While Isaac progressed from child to young adult, 1830-1837, William IV was on the throne. His reign was short but very turbulent. In this Era Without a Name, the Reform Act of 1832 would see the middle classes begin to wrest power from the aristocracy and the church. However, the newly enfranchised tradesmen, industrialists and administrators were keen to separate themselves off from the poorer members of society. If Isaac's father, brickmaker James, had thought any benefit might come to him from the rise of democracy, he was to be badly disappointed. The 1832 Act gave the vote to just one-seventh of the adult male population, and the Poor Law Amendment Act of 1834 would see all those who sought parish relief incarcerated in institutions - the Workhouses - that were prisons in all but name while the living conditions of those who managed to earn a day's wage for themselves were to remain a source of shame and disgrace to the Richest Nation on Earth for many years to come. The hopeful Londoners of the turn of the century had to work very hard to support themselves and their families - to avoid the miserable conditions of the parish Workhouse. This all but one of the North London Camplins and their extended families managed to do - though in Isaac's case extreme measures were called for, and he and his wife appear to have arrived in Australia without a penny. Poverty, then as now, was often represented as a moral failing, the result of shiftlessness and irresponsibility. This was often very far from the truth.
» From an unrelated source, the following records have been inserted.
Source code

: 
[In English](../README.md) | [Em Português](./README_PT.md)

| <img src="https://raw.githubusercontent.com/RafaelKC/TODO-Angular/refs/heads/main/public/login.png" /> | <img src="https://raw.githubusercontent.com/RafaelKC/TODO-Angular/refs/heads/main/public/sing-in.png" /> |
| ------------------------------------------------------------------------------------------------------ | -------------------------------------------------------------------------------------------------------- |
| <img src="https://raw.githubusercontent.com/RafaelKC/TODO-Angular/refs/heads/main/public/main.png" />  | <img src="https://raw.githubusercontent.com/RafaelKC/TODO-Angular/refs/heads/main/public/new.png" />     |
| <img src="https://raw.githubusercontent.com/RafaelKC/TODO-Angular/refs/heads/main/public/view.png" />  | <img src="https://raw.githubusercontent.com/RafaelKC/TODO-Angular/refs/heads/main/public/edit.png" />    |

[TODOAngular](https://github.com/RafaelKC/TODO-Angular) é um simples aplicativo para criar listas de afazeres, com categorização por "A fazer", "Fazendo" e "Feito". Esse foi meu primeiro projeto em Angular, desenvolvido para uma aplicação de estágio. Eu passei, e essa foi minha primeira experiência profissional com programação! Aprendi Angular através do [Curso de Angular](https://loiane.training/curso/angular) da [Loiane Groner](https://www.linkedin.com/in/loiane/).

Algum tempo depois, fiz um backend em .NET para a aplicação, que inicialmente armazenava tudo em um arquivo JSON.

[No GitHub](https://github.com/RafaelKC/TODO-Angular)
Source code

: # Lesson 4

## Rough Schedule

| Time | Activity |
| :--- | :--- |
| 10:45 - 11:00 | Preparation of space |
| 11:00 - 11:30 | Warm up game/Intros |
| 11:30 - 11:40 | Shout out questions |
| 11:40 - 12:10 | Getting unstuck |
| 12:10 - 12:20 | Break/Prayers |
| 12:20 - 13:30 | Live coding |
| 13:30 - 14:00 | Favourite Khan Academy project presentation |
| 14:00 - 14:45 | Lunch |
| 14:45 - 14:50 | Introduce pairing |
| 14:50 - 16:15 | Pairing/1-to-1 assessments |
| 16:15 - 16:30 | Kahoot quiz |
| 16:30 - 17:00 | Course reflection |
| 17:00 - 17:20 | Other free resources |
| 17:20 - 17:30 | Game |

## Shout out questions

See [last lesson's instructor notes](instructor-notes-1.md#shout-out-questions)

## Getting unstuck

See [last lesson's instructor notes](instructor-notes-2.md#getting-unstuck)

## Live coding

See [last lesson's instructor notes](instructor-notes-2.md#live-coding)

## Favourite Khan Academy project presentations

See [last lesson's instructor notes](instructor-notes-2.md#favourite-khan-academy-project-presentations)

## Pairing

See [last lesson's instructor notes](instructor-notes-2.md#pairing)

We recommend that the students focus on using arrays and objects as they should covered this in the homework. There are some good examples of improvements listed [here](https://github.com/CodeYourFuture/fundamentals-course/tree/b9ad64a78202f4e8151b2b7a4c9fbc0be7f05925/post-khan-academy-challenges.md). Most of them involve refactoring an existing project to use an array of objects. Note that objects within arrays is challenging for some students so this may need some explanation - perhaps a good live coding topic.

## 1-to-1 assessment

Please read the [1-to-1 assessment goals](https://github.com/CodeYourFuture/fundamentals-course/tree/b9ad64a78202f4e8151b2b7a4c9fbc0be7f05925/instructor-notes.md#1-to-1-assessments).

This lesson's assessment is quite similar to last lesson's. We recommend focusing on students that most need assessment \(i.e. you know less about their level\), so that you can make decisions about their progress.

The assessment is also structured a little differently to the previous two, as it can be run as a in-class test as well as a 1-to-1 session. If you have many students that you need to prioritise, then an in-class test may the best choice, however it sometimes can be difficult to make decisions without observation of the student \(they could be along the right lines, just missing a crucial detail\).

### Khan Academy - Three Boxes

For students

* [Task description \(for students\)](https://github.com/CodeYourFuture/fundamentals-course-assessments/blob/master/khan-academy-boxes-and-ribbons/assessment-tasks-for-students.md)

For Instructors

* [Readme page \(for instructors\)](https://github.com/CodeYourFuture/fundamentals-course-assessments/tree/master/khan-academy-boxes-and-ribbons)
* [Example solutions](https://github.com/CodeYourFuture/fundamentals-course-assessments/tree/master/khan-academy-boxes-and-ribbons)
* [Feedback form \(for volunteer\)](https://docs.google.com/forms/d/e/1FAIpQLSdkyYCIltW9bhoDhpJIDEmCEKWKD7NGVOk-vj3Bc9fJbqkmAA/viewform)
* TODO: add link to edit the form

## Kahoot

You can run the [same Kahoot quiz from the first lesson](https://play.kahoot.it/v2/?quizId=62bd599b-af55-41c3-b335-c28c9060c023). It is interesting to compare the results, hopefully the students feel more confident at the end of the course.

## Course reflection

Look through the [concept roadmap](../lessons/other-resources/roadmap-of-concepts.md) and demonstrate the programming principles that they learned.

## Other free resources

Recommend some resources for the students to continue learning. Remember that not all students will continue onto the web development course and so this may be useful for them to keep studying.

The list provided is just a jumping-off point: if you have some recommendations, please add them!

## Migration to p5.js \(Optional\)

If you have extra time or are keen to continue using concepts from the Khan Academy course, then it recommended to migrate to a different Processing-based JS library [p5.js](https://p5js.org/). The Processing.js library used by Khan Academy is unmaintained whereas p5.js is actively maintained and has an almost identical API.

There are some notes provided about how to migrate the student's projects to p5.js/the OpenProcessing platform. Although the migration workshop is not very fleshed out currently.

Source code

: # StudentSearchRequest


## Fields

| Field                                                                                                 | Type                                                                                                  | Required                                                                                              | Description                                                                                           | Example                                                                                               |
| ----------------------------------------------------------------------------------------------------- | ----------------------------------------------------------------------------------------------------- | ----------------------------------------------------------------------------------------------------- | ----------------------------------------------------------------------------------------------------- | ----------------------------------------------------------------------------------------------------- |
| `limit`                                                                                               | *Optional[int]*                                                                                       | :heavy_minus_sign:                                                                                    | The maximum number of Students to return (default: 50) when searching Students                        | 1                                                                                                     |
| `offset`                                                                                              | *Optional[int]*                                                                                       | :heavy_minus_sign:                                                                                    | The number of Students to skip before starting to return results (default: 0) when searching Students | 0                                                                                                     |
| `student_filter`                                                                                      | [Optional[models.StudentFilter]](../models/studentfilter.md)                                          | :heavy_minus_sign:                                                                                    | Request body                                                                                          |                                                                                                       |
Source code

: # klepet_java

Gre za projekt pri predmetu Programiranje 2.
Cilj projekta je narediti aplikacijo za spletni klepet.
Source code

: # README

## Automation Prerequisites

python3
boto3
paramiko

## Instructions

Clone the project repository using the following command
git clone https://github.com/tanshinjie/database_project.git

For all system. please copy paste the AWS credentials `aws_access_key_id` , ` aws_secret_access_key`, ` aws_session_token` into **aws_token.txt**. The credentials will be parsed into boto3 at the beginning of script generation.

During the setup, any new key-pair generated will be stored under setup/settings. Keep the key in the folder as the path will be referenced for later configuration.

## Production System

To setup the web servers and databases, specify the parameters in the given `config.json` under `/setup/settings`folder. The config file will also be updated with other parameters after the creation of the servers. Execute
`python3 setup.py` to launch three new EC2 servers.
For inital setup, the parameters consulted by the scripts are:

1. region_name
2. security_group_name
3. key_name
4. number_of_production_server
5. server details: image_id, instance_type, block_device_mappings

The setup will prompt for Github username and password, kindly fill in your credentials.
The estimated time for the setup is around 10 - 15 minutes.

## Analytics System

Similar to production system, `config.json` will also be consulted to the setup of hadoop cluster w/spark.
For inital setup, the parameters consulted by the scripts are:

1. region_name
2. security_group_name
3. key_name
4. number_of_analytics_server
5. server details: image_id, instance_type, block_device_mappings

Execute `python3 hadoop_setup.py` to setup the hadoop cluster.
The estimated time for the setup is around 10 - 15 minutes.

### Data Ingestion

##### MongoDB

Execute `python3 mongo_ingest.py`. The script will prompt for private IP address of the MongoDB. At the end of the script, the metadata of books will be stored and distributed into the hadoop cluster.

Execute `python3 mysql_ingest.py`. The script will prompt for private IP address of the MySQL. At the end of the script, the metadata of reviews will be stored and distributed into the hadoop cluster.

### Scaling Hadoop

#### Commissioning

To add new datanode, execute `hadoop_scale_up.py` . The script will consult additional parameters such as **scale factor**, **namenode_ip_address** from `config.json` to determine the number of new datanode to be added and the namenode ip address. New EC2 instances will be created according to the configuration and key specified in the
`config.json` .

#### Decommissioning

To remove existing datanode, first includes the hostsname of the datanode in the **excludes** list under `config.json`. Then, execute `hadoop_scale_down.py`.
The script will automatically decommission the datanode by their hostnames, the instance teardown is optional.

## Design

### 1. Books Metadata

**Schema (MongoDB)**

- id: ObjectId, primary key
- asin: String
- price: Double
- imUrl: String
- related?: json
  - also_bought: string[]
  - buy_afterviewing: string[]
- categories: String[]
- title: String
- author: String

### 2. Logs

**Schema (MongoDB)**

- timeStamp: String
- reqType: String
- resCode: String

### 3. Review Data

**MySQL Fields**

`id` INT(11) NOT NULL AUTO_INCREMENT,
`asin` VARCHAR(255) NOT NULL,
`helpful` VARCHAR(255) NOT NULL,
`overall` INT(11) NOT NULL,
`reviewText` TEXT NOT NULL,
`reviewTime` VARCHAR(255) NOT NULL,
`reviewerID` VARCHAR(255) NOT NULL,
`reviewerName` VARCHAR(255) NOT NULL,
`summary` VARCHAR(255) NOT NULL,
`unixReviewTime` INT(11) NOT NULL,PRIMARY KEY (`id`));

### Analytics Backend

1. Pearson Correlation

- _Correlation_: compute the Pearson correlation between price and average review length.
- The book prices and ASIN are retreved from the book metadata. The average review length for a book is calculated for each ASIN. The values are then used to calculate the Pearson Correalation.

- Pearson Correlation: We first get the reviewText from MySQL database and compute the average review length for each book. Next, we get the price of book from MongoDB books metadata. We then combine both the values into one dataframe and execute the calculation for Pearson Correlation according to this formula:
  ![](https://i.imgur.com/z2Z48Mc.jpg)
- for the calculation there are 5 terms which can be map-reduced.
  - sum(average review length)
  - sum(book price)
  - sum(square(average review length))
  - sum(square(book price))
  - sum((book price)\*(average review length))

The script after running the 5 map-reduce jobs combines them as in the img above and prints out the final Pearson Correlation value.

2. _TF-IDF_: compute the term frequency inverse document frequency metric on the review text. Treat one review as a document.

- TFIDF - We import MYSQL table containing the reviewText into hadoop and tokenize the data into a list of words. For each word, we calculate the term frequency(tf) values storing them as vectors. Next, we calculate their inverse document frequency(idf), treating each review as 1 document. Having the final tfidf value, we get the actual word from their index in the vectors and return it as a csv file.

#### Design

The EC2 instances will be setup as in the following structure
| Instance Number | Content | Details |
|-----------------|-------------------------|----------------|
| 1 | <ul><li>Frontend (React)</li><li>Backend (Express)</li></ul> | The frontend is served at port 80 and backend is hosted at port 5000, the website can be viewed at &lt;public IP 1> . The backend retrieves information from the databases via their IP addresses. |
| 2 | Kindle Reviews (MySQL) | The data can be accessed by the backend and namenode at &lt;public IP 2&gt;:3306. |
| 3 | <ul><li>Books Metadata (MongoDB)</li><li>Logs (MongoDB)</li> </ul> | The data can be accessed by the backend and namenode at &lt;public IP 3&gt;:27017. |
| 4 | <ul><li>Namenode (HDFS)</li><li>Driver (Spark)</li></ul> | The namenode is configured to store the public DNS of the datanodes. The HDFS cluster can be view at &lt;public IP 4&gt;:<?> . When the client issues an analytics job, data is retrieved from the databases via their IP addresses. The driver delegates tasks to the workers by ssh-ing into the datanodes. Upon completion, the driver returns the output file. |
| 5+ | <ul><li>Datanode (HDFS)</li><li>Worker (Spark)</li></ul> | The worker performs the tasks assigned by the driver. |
After hard work, light entertainment or diversion was needed. For some, this could be found in church. Sects with charismatic leaders, who promised a reward - if only in the hereafter - for the sufferings and struggles of daily life, were extremely popular (not only for their message but for the spectacle they provided).One such was the Catholic Apostolic Church, founded by Edward Irving, which encouraged its congregation to speak in tongues and to give vent to any other hysterical manifestations of divine power that happened to take their fancy. Edward Irving was a Scotsman of commanding presence whose taste for the theatrical led to his excommunication from the established church. Nothing daunted, he formed a breakaway group with a headquarters in an old artists' studio in Newman Street, a few blocks to the south of where the Camplins were living. No doubt his evangelists went out into the surrounding streets to preach and to gather converts. In 1835, when Isaac was nearly 13 and had probably already been working for several years, his brothers and sister: William, Charles, James Jnr, Ebenezer, Dinah, George, Henry and Frederick (the size of the family brings to mind another popular pastime) were all baptized into the Catholic Apostolic Church. William was already married by then and his 3-month old daughter Mary Ann was baptized with him. What became of William's wife Sarah is another story to be discovered. Possibly she died of the lung disease which was later to kill William. Perhaps it was the occasion of Mary Ann's baptism which led all the rest of the family to join in. Isaac's wherabouts at the time are so far unknown. He in turn was baptised in October 1836, the year in which the London to Birmingham railway was planned. The coming of the railway was to have a profound effect on St Pancras parish.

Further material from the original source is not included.